Before urban consolidation, houses were built on quarter acre blocks on or beyond urban fringes. The Great Australian Dream was also built, along with cities among the most livable in the world and an affluent middle class with few international peers. If urban consolidation had been in place in the decades following World War II, the "Great Australian Dream" would have largely not emerged.
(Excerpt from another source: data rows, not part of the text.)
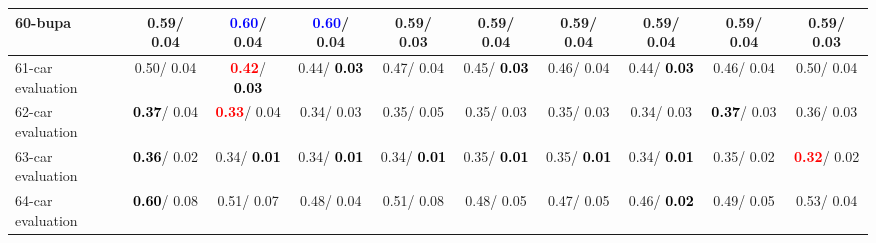\begin{table}[h]
\begin{center}
{\begin{tabular}{lc|c|c|c|c|c|c|c|c}
60-bupa &   0.59/  0.04 & \textcolor{blue}{\textbf{  0.60}}/  0.04 & \textcolor{blue}{\textbf{  0.60}}/  0.04 &   0.59/  0.03 &   0.59/  0.04 &   0.59/  0.04 &   0.59/  0.04 &   0.59/  0.04 &   0.59/  0.03 \\ \hline
61-car evaluation &   0.50/  0.04 & \textcolor{red}{\textbf{  0.42}}/\textcolor{black}{\textbf{  0.03}} &   0.44/\textcolor{black}{\textbf{  0.03}} &   0.47/  0.04 &   0.45/\textcolor{black}{\textbf{  0.03}} &   0.46/  0.04 &   0.44/\textcolor{black}{\textbf{  0.03}} &   0.46/  0.04 &   0.50/  0.04 \\
62-car evaluation & \textcolor{black}{\textbf{  0.37}}/  0.04 & \textcolor{red}{\textbf{  0.33}}/  0.04 &   0.34/  0.03 &   0.35/  0.05 &   0.35/  0.03 &   0.35/  0.03 &   0.34/  0.03 & \textcolor{black}{\textbf{  0.37}}/  0.03 &   0.36/  0.03 \\
63-car evaluation & \textcolor{black}{\textbf{  0.36}}/  0.02 &   0.34/\textcolor{black}{\textbf{  0.01}} &   0.34/\textcolor{black}{\textbf{  0.01}} &   0.34/\textcolor{black}{\textbf{  0.01}} &   0.35/\textcolor{black}{\textbf{  0.01}} &   0.35/\textcolor{black}{\textbf{  0.01}} &   0.34/\textcolor{black}{\textbf{  0.01}} &   0.35/  0.02 & \textcolor{red}{\textbf{  0.32}}/  0.02 \\
64-car evaluation & \textcolor{black}{\textbf{  0.60}}/  0.08 &   0.51/  0.07 &   0.48/  0.04 &   0.51/  0.08 &   0.48/  0.05 &   0.47/  0.05 &   0.46/\textcolor{black}{\textbf{  0.02}} &   0.49/  0.05 &   0.53/  0.04 \\\end{tabular}}\label{stratsALCKappa1Allallb}
\end{center}
\end{table}
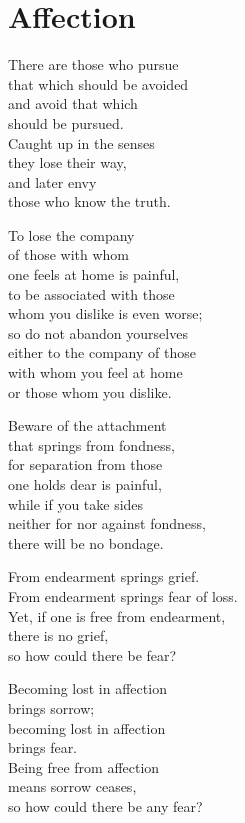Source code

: 
\chapter{Affection}


There are those who pursue\\
that which should be avoided\\
and avoid that which\\
should be pursued.\\
Caught up in the senses\\
they lose their way,\\
and later envy\\
those who know the truth.


To lose the company\\
of those with whom\\
one feels at home is painful,\\
to be associated with those\\
whom you dislike is even worse;\\
so do not abandon yourselves\\
either to the company of those\\
with whom you feel at home\\
or those whom you dislike.


Beware of the attachment\\
that springs from fondness,\\
for separation from those\\
one holds dear is painful,\\
while if you take sides\\
neither for nor against fondness,\\
there will be no bondage.


From endearment springs grief.\\
From endearment springs fear of loss.\\
Yet, if one is free from endearment,\\
there is no grief,\\
so how could there be fear?


Becoming lost in affection\\
brings sorrow;\\
becoming lost in affection\\
brings fear.\\
Being free from affection\\
means sorrow ceases,\\
so how could there be any fear?


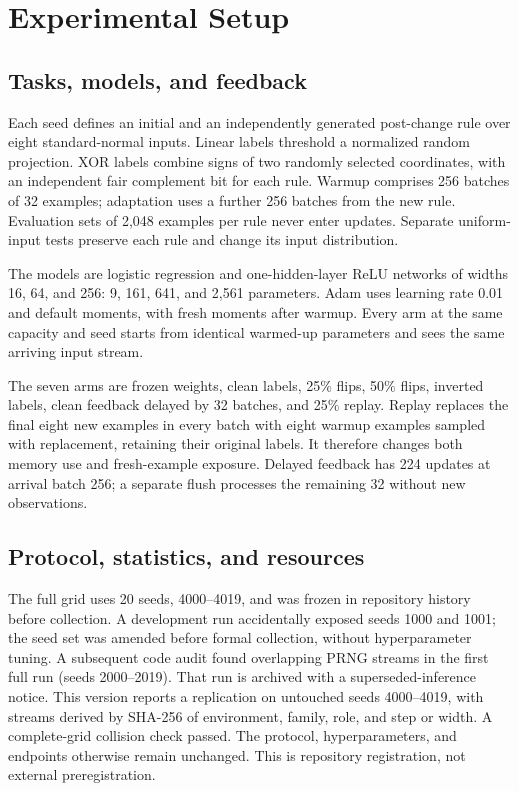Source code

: \documentclass[11pt]{article}
\begin{document}
\section{Experimental Setup}
\subsection{Tasks, models, and feedback}
Each seed defines an initial and an independently generated post-change rule
over eight standard-normal inputs. Linear labels threshold a normalized random
projection. XOR labels combine signs of two randomly selected coordinates,
with an independent fair complement bit for each rule. Warmup comprises 256
batches of 32 examples; adaptation uses a further 256 batches from the new
rule. Evaluation sets of 2,048 examples per rule never enter updates. Separate
uniform-input tests preserve each rule and change its input distribution.

The models are logistic regression and one-hidden-layer ReLU networks of
widths 16, 64, and 256: 9, 161, 641, and 2,561 parameters. Adam uses learning
rate 0.01 and default moments, with fresh moments after warmup. Every arm at
the same capacity and seed starts from identical warmed-up parameters and
sees the same arriving input stream.

The seven arms are frozen weights, clean labels, 25\% flips, 50\% flips,
inverted labels, clean feedback delayed by 32 batches, and 25\% replay.
Replay replaces the final eight new examples in every batch with eight
warmup examples sampled with replacement, retaining their original labels.
It therefore changes both memory use and fresh-example exposure. Delayed
feedback has 224 updates at arrival batch 256; a separate flush processes
the remaining 32 without new observations.

\subsection{Protocol, statistics, and resources}
The full grid uses 20 seeds, 4000--4019, and was frozen in repository history
before collection. A development run accidentally exposed seeds 1000 and 1001;
the seed set was amended before formal collection, without hyperparameter
tuning. A subsequent code audit found overlapping PRNG streams in the first
full run (seeds 2000--2019). That run is archived with a superseded-inference
notice. This version reports a replication on untouched seeds 4000--4019,
with streams derived by SHA-256 of environment, family, role, and step or
width. A complete-grid collision check passed. The protocol, hyperparameters,
and endpoints otherwise remain unchanged. This is repository registration,
not external preregistration.
\end{document}
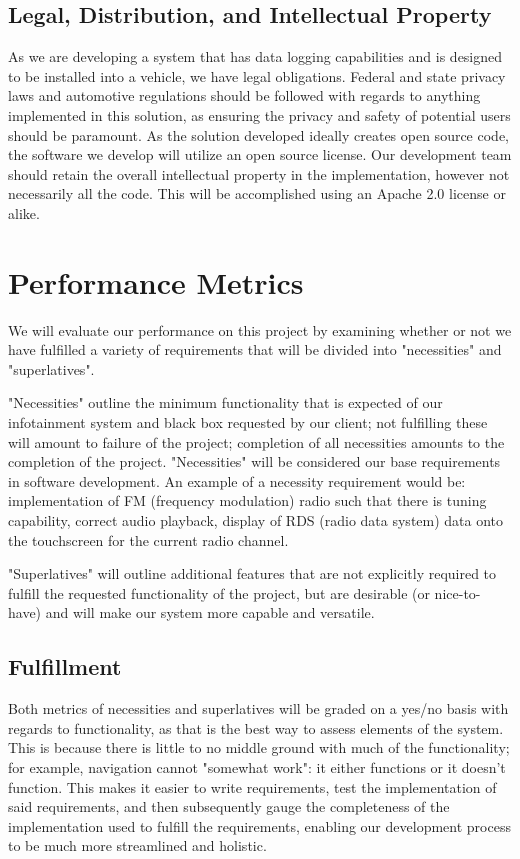 \documentclass[onecolumn, draftclsnofoot,10pt, compsoc]{IEEEtran}
\begin{document}
\subsection{Legal, Distribution, and Intellectual Property}
As we are developing a system that has data logging capabilities and is designed to be installed into a vehicle, we have legal obligations. Federal and state privacy laws and automotive regulations should be followed with regards to anything implemented in this solution, as ensuring the privacy and safety of potential users should be paramount. As the solution developed ideally creates open source code, the software we develop will utilize an open source license. Our development team should retain the overall intellectual property in the implementation, however not necessarily all the code. This will be accomplished using an Apache 2.0 license or alike.\par

\section{Performance Metrics}
We will evaluate our performance on this project by examining whether or not we have fulfilled a variety of requirements that will be divided into "necessities" and "superlatives".\par
"Necessities" outline the minimum functionality that is expected of our infotainment system and black box requested by our client; not fulfilling these will amount to failure of the project; completion of all necessities amounts to the completion of the project. "Necessities" will be considered our base requirements in software development. An example of a necessity requirement would be: implementation of FM (frequency modulation) radio such that there is tuning capability, correct audio playback, display of RDS (radio data system) data onto the touchscreen for the current radio channel.\par
"Superlatives" will outline additional features that are not explicitly required to fulfill the requested functionality of the project, but are desirable (or nice-to-have) and will make our system more capable and versatile.\par

\subsection{Fulfillment}
Both metrics of necessities and superlatives will be graded on a yes/no basis with regards to functionality, as that is the best way to assess elements of the system. This is because there is little to no middle ground with much of the functionality; for example, navigation cannot "somewhat work": it either functions or it doesn't function. This makes it easier to write requirements, test the implementation of said requirements, and then subsequently gauge the completeness of the  implementation used to fulfill the requirements, enabling our development process to be much more streamlined and holistic.\par
\end{document}
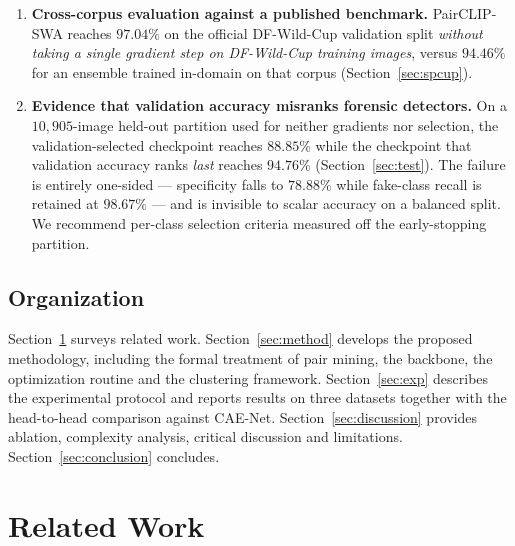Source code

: \documentclass[10pt,journal]{IEEEtran}
\begin{document}
\begin{enumerate}
\item \textbf{Cross-corpus evaluation against a published benchmark.}
PairCLIP-SWA reaches $97.04\%$ on the official DF-Wild-Cup validation split
\emph{without taking a single gradient step on DF-Wild-Cup training images},
versus $94.46\%$ for an ensemble trained in-domain on that corpus
(Section~\ref{sec:spcup}).

\item \textbf{Evidence that validation accuracy misranks forensic
detectors.} On a $10{,}905$-image held-out partition used for neither
gradients nor selection, the validation-selected checkpoint reaches $88.85\%$
while the checkpoint that validation accuracy ranks \emph{last} reaches
$94.76\%$ (Section~\ref{sec:test}). The failure is entirely one-sided ---
specificity falls to $78.88\%$ while fake-class recall is retained at
$98.67\%$ --- and is invisible to scalar accuracy on a balanced split. We
recommend per-class selection criteria measured off the early-stopping
partition.
\end{enumerate}

\subsection{Organization}
Section~\ref{sec:related} surveys related work. Section~\ref{sec:method}
develops the proposed methodology, including the formal treatment of pair
mining, the backbone, the optimization routine and the clustering framework.
Section~\ref{sec:exp} describes the experimental protocol and reports results
on three datasets together with the head-to-head comparison against CAE-Net.
Section~\ref{sec:discussion} provides ablation, complexity analysis, critical
discussion and limitations. Section~\ref{sec:conclusion} concludes.

\section{Related Work}\label{sec:related}
\end{document}
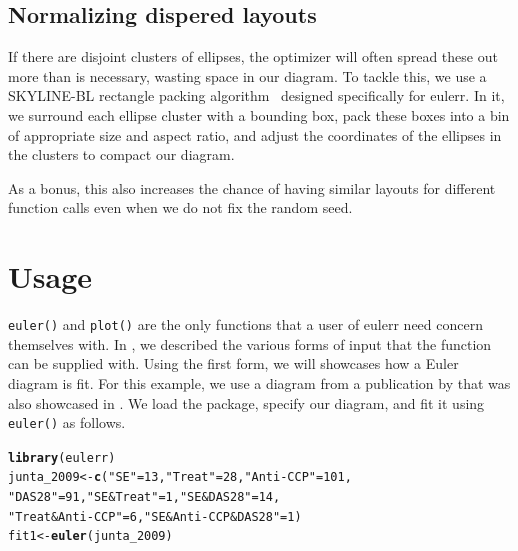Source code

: \documentclass[
  oneside,
  openany,
  numbers=noendperiod,
  parskip=half,
  bibliography=totoc
]{scrbook}\usepackage[]{graphicx}\usepackage{xcolor}
\makeatletter
\newcommand{\hlnum}[1]{\textcolor[rgb]{0.686,0.059,0.569}{#1}}%
\newcommand{\hlstr}[1]{\textcolor[rgb]{0.192,0.494,0.8}{#1}}%
\newcommand{\hlstd}[1]{\textcolor[rgb]{0.345,0.345,0.345}{#1}}%
\newcommand{\hlkwb}[1]{\textcolor[rgb]{0.69,0.353,0.396}{#1}}%
\newcommand{\hlkwd}[1]{\textcolor[rgb]{0.737,0.353,0.396}{\textbf{#1}}}%
\newenvironment{kframe}{%
 \def\at@end@of@kframe{}%
 \ifinner\ifhmode%
  \def\at@end@of@kframe{\end{minipage}}%
  \begin{minipage}{\columnwidth}%
 \fi\fi%
 \def\FrameCommand##1{\hskip\@totalleftmargin \hskip-\fboxsep
 \colorbox{shadecolor}{##1}\hskip-\fboxsep
     \hskip-\linewidth \hskip-\@totalleftmargin \hskip\columnwidth}%
 \MakeFramed {\advance\hsize-\width
   \@totalleftmargin\z@ \linewidth\hsize
   \@setminipage}}%
 {\par\unskip\endMakeFramed%
 \at@end@of@kframe}
\newenvironment{knitrout}{}{} %
\newcommand{\pkg}[1]{{\fontseries{b}\selectfont #1}}
\newcommand{\code}[1]{\texttt{#1}}
\makeatother
\begin{document}
\section{Normalizing dispered layouts}
\label{sec:layout}

If there are disjoint clusters of ellipses, the optimizer will often
spread these out more than is necessary, wasting space in our diagram. To
tackle this, we
use a SKYLINE-BL rectangle packing algorithm~\citep{Jylaenki_2010}
designed specifically for \pkg{eulerr}. In it, we surround each ellipse cluster
with a bounding box, pack these boxes into a bin of appropriate size and
aspect ratio, and adjust the coordinates of the ellipses in the clusters to
compact our diagram.

As a bonus, this also increases the chance of having
similar layouts for different function calls even when we do not
fix the random seed.

\chapter{Usage}\label{ch:usage}

\code{euler()} and \code{plot()} are the only functions that a user of
\pkg{eulerr} need concern themselves with. In , we described
the various forms of input that the function can be supplied with. Using the
first form, we will showcases how a Euler diagram is fit. For this example,
we use a diagram from a publication by \citet{Junta_2009} that was also
showcased in \citet{Wilkinson_2012}. We load the package,
specify our diagram, and fit it using \code{euler()} as follows.

\begin{knitrout}\small
{}\color{fgcolor}\begin{kframe}
\begin{alltt}
\hlkwd{library}\hlstd{(eulerr)}
\hlstd{junta_2009} \hlkwb{<-} \hlkwd{c}\hlstd{(}\hlstr{"SE"} \hlstd{=} \hlnum{13}\hlstd{,} \hlstr{"Treat"} \hlstd{=} \hlnum{28}\hlstd{,} \hlstr{"Anti-CCP"} \hlstd{=} \hlnum{101}\hlstd{,}
                \hlstr{"DAS28"} \hlstd{=} \hlnum{91}\hlstd{,} \hlstr{"SE&Treat"} \hlstd{=} \hlnum{1}\hlstd{,} \hlstr{"SE&DAS28"} \hlstd{=} \hlnum{14}\hlstd{,}
                \hlstr{"Treat&Anti-CCP"} \hlstd{=} \hlnum{6}\hlstd{,} \hlstr{"SE&Anti-CCP&DAS28"} \hlstd{=} \hlnum{1}\hlstd{)}
\hlstd{fit1} \hlkwb{<-} \hlkwd{euler}\hlstd{(junta_2009)}
\end{alltt}
\end{kframe}
\end{knitrout}
\end{document}

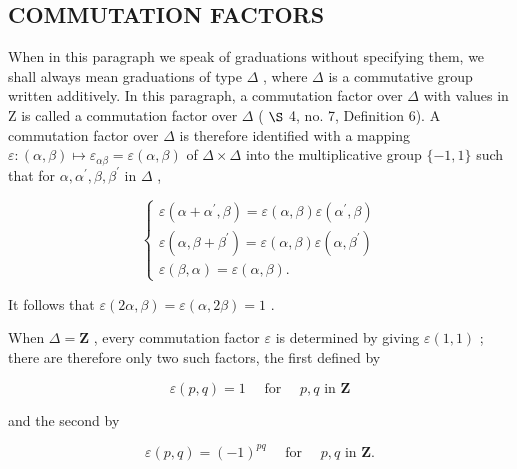 \subsection{COMMUTATION FACTORS}

When in this paragraph we speak of graduations without specifying them, we shall always mean graduations of type \(\Delta\) , where \(\Delta\) is a commutative group written additively. In this paragraph, a commutation factor over \(\Delta\) with values in Z is called a commutation factor over \(\Delta\) ( \(\S\) 4, no. 7, Definition 6). A commutation factor over \(\Delta\) is therefore identified with a mapping \(\varepsilon\colon(\alpha,\beta)\mapsto\varepsilon_{\alpha\beta}=\varepsilon(\alpha,\beta)\) of \(\Delta\times\Delta\) into the multiplicative group \(\{-1,1\}\) such that for \(\alpha,\alpha^{\prime},\beta,\beta^{\prime}\) in \(\Delta\) ,

\[
\left\{ \begin{array}{l} \varepsilon (\alpha + \alpha^ {\prime}, \beta) = \varepsilon (\alpha , \beta) \varepsilon (\alpha^ {\prime}, \beta) \\ \varepsilon (\alpha , \beta + \beta^ {\prime}) = \varepsilon (\alpha , \beta) \varepsilon (\alpha , \beta^ {\prime}) \\ \varepsilon (\beta , \alpha) = \varepsilon (\alpha , \beta). \end{array} \right.\tag{1}
\]

It follows that \(\varepsilon(2\alpha, \beta) = \varepsilon(\alpha, 2\beta) = 1\) .

When \(\Delta = \mathbf{Z}\) , every commutation factor \(\varepsilon\) is determined by giving \(\varepsilon(1, 1)\) ; there are therefore only two such factors, the first defined by

\[
\varepsilon (p, q) = 1 \quad \text { for } \quad p, q \text { in } \mathbf {Z}\tag{2}
\]

and the second by

\[
\varepsilon (p, q) = (- 1) ^ {p q} \quad \text { for } \quad p, q \text { in } \mathbf {Z}.\tag{3}
\]

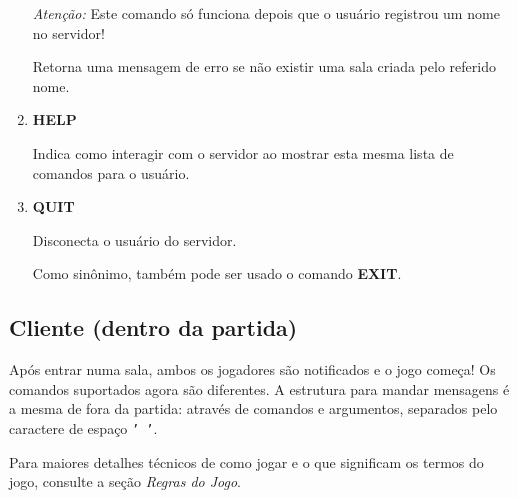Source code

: \documentclass{article}
\begin{document}
\begin{enumerate}
            \emph{Atenção:} Este comando só funciona depois que o usuário registrou um nome no servidor! \par
            Retorna uma mensagem de erro se não existir uma sala criada pelo referido nome.
        \item \textbf{HELP} \par
            Indica como interagir com o servidor ao mostrar esta mesma lista de comandos para o usuário.
        \item \textbf{QUIT} \par
            Disconecta o usuário do servidor. \par
            Como sinônimo, também pode ser usado o comando \textbf{EXIT}.
        \end{enumerate}
     \subsection{Cliente (dentro da partida)}
        Após entrar numa sala, ambos os jogadores são notificados e o jogo começa! Os comandos suportados agora são diferentes. A estrutura para mandar mensagens é a mesma de fora da partida: através de comandos e argumentos, separados pelo caractere de espaço \texttt{' '}. \par

        Para maiores detalhes técnicos de como jogar e o que significam os termos do jogo, consulte a seção \emph{Regras do Jogo}. \par
\end{document}
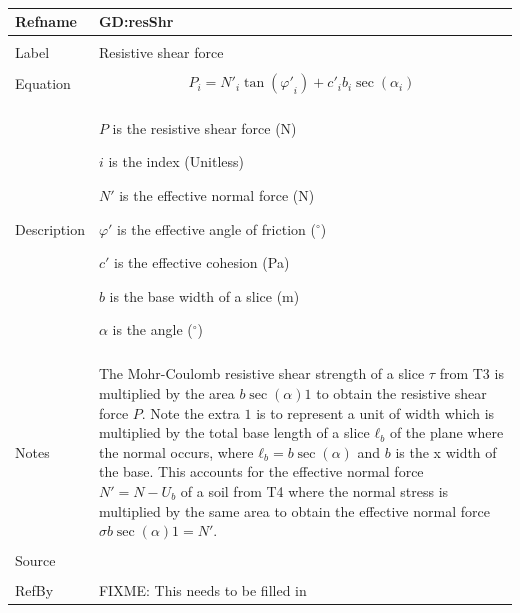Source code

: \documentclass[12pt]{article}
\begin{document}
~\newline
\noindent \begin{minipage}{\textwidth}
\begin{tabular}{p{} p{}}
\toprule \textbf{Refname} & \textbf{GD:resShr}
\label{GD:resShr}
\\ \midrule \\
Label & Resistive shear force
\\ \midrule \\
Equation & \begin{dmath}
           P_{i}={N'}_{i} \tan\left({φ'}_{i}\right)+{c'}_{i} b_{i} \sec\left(α_{i}\right)
           \end{dmath}
\\ \midrule \\
Description & \begin{symbDescription}
              \item{$P$ is the resistive shear force (N)}
              \item{$i$ is the index (Unitless)}
              \item{$N'$ is the effective normal force (N)}
              \item{$φ'$ is the effective angle of friction (${}^{\circ}$)}
              \item{$c'$ is the effective cohesion (Pa)}
              \item{$b$ is the base width of a slice (m)}
              \item{$α$ is the angle (${}^{\circ}$)}
              \end{symbDescription}
\\ \midrule \\
Notes & The Mohr-Coulomb resistive shear strength of a slice $τ$ from T3 is multiplied by the area $b \sec\left(α\right) 1$ to obtain the resistive shear force $P$. Note the extra $1$ is to represent a unit of width which is multiplied by the total base length of a slice ${ℓ_{b}}$ of the plane where the normal occurs, where ${ℓ_{b}}=b \sec\left(α\right)$ and $b$ is the x width of the base. This accounts for the effective normal force $N'=N-{U_{b}}$ of a soil from T4 where the normal stress is multiplied by the same area to obtain the effective normal force $σ b \sec\left(α\right) 1=N'$.
\\ \midrule \\
Source &
\\ \midrule \\
RefBy & FIXME: This needs to be filled in
\\ \bottomrule \end{tabular}
\end{minipage}\\
\end{document}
Apologists for the housing unaffordability make comparisons to nations similarly regulated, where prices have been driven sky high. They point to Australia’s high growth rate and claim that this higher demand drives prices up. However, demand does not increase prices unless supply is constrained. And, land supply has been constrained with a vengeance. It is virtually illegal to develop cheap land on the urban fringe.


A tale of four cities


The devastating impact on housing affordability can be shown by comparing metropolitan areas that regulate land similar to the abandoned model that produced the Great Australian Dream. The American metropolitan areas of Dallas-Fort Worth and Atlanta are compared to Sydney and Melbourne.


In 1981, Sydney and Dallas-Fort Worth were approximately the same population. Dallas-Fort Worth has grown much faster and is now nearly 50 per cent larger than Sydney. In 1981, Melbourne was larger than Atlanta. Atlanta has also grown faster and is approximately 50 per cent larger than Melbourne and more than a quarter larger than Sydney (see Figure 1 below).



Obviously, the demand for housing was greater in the much faster growing markets of Dallas-Fort Worth and Atlanta than in Sydney and Melbourne. Yet house prices did not rise relative to incomes, because the planning systems permitted development on cheap land. In 1981, the median multiple in Dallas-Fort Worth was 3.5. By 2008, it had dropped to 2.7. Atlanta had a median multiple of 2.6 in 1981 and it remained 2.6 in 2008. Moreover, these and other liberally regulated metropolitan areas missed the housing bubble.


By comparison, housing affordability deteriorated in Melbourne, from a median multiple of 2.9 in 1981to 7.1 in 2008. Sydney, with its earlier excessive regulation, had a median multiple of 4.9 in 1981, but worsened to 8.3 by 2008 (Figure 2).



Indeed, Dallas-Fort Worth and Atlanta have grown more than all Australia’s capital cities combined since 1981 (population and urban footprint). Yet, sufficient new infrastructure was provided and taxes remained low by national standards. City planning orthodoxy in Australia says this is impossible. Finally, even with more people and land area, Dallas-Fort Worth and Atlanta have average work trip travel times less than Sydney.


Depth of the problem


Australia may have missed the Great Recession, but its housing affordability remains abysmal. A recent Bank West report (PDF 1.71MB) found that only 5 to 20 per cent of key workers could afford the median priced house in capital cities (nurses, teachers, police officers, fire fighters and ambulance workers). The irony is not lost on RBA Governor Glenn Stevens who wisely observed in a recent Melbourne conference that, "It’s a question of how is it, in a country this big in area and this small in numbers of people, we can’t manage to make the marginal price of a dwelling lower than it is".


Clearly something needs to be done. Luck is running out for the next generation of Australians. They will have to pay much more of their income for housing than their parents. This will mean that they will have less to spend on consumer goods and, as a result, fewer jobs will be created. As a result, the next generation is not likely to live as well as their parents.